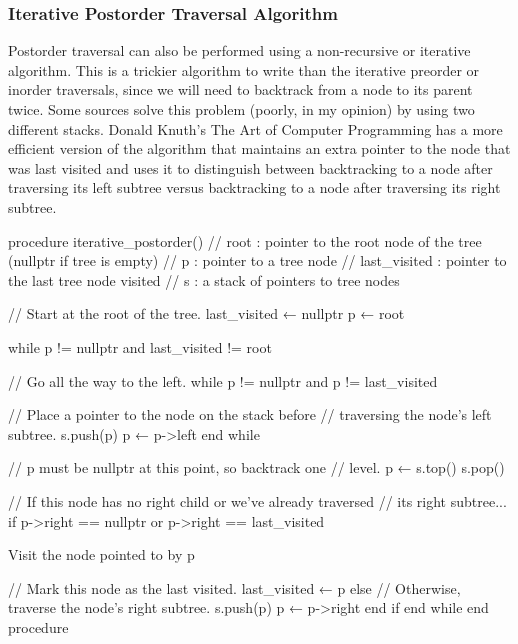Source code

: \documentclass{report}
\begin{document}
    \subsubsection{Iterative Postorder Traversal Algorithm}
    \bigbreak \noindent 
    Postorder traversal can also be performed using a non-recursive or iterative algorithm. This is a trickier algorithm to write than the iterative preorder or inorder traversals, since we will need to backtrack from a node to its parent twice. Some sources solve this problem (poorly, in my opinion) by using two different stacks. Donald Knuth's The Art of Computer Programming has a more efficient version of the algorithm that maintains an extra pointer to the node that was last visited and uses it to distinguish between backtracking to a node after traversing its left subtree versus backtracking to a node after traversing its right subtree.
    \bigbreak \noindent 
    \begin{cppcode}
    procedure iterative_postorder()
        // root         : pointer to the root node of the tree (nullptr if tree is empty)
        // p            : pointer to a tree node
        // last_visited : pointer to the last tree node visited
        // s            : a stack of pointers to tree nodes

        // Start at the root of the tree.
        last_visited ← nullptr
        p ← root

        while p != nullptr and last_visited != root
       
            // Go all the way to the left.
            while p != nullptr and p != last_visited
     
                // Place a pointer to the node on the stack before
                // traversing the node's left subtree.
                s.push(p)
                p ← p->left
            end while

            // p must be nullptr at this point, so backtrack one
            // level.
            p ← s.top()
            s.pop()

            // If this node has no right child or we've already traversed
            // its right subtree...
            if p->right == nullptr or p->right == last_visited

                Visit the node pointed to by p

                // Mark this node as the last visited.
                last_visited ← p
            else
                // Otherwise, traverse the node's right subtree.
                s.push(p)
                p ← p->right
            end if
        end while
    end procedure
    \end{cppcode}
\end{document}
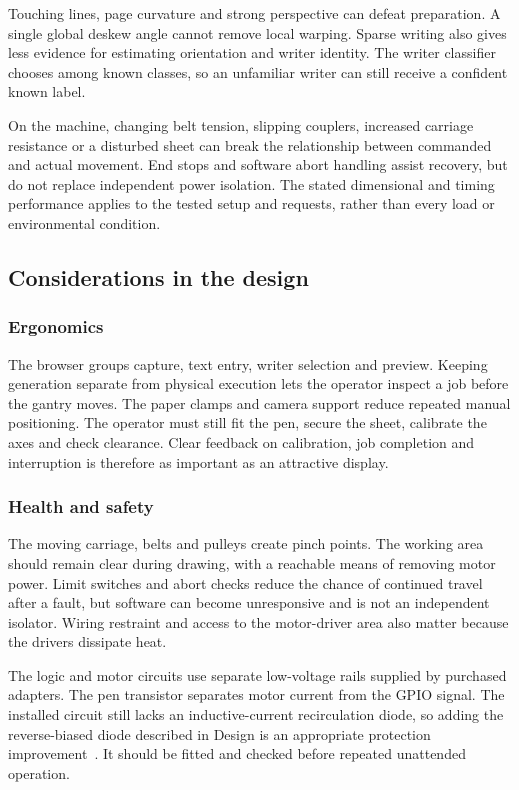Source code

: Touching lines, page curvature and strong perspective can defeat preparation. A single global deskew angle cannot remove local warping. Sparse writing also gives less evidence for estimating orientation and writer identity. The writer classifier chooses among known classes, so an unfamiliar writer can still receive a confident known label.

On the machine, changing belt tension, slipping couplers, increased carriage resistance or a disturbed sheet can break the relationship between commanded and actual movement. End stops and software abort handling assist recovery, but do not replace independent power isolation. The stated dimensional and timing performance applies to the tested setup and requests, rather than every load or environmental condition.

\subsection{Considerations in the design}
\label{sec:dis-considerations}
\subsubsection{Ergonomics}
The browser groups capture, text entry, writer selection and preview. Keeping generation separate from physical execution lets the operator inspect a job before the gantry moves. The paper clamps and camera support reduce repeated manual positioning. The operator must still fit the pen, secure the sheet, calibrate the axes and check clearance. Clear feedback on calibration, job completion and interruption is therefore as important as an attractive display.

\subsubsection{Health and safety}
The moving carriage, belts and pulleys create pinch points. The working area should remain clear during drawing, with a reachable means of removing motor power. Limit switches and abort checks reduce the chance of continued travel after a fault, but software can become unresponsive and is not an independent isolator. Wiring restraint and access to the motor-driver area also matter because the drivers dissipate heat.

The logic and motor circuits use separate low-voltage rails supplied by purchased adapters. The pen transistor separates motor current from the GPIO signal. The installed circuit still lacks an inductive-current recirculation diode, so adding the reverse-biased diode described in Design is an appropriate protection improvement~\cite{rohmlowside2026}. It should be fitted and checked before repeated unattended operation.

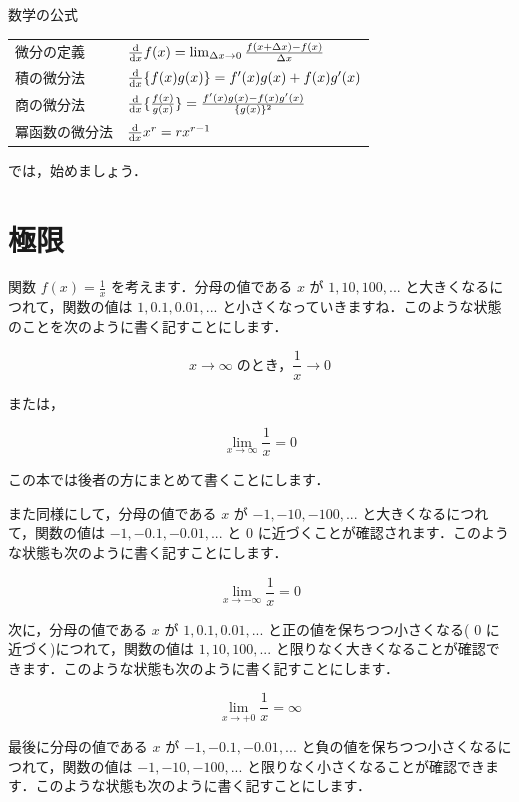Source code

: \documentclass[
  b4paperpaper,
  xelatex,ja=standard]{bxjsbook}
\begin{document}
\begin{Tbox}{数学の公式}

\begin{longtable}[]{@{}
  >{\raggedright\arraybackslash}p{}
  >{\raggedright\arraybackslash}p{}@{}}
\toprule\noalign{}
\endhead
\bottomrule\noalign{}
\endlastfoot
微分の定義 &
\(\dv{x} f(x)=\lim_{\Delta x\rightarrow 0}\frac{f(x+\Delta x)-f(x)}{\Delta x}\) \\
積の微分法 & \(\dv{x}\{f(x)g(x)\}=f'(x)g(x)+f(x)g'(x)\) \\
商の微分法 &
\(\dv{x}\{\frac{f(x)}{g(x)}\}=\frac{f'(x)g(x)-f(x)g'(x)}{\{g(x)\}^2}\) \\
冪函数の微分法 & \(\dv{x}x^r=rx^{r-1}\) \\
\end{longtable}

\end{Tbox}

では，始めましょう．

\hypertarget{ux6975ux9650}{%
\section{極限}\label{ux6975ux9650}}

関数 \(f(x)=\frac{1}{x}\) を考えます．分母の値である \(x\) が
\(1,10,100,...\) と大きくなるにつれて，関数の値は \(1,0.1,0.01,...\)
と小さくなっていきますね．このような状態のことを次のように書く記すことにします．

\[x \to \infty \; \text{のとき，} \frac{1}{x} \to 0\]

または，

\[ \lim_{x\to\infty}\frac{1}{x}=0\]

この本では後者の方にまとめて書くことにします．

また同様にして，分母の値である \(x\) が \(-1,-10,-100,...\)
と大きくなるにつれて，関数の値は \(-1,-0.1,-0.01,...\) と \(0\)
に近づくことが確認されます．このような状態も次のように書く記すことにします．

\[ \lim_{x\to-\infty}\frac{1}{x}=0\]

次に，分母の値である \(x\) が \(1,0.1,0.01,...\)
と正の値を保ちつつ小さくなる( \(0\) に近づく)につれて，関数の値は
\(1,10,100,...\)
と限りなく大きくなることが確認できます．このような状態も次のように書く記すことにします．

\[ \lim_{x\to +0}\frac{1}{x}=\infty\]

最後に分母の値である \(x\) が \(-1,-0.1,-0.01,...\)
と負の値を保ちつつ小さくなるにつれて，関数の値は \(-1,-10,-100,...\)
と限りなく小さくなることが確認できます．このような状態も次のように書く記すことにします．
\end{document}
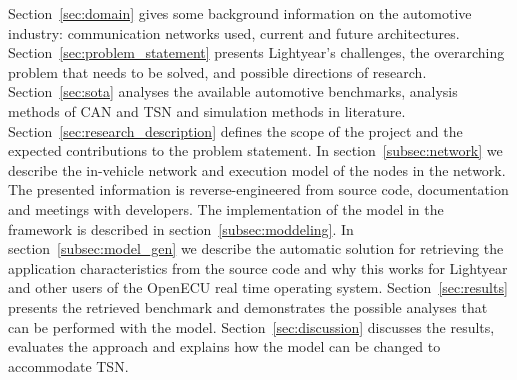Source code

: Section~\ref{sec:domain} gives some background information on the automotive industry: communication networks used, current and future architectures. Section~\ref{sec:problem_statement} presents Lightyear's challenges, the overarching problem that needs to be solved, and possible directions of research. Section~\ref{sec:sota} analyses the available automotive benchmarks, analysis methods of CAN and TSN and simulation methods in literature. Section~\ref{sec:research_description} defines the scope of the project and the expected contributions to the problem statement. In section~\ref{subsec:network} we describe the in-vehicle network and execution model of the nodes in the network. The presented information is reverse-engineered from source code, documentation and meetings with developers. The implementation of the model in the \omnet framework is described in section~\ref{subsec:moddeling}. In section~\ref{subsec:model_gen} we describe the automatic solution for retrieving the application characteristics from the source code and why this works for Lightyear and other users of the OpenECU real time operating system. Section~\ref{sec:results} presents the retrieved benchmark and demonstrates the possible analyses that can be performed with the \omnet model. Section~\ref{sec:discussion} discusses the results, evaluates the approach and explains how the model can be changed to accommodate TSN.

[Your goal]
Look through the material above and print exactly the lines from the one containing "この本では後者の方にまとめて書くことにします．" to the one containing "最後に分母の値である \(x\) が \(-1,-0.1,-0.01,...\)", both included, and nothing more.

[Problem solution]
この本では後者の方にまとめて書くことにします．

また同様にして，分母の値である \(x\) が \(-1,-10,-100,...\)
と大きくなるにつれて，関数の値は \(-1,-0.1,-0.01,...\) と \(0\)
に近づくことが確認されます．このような状態も次のように書く記すことにします．

\[ \lim_{x\to-\infty}\frac{1}{x}=0\]

次に，分母の値である \(x\) が \(1,0.1,0.01,...\)
と正の値を保ちつつ小さくなる( \(0\) に近づく)につれて，関数の値は
\(1,10,100,...\)
と限りなく大きくなることが確認できます．このような状態も次のように書く記すことにします．

\[ \lim_{x\to +0}\frac{1}{x}=\infty\]

最後に分母の値である \(x\) が \(-1,-0.1,-0.01,...\)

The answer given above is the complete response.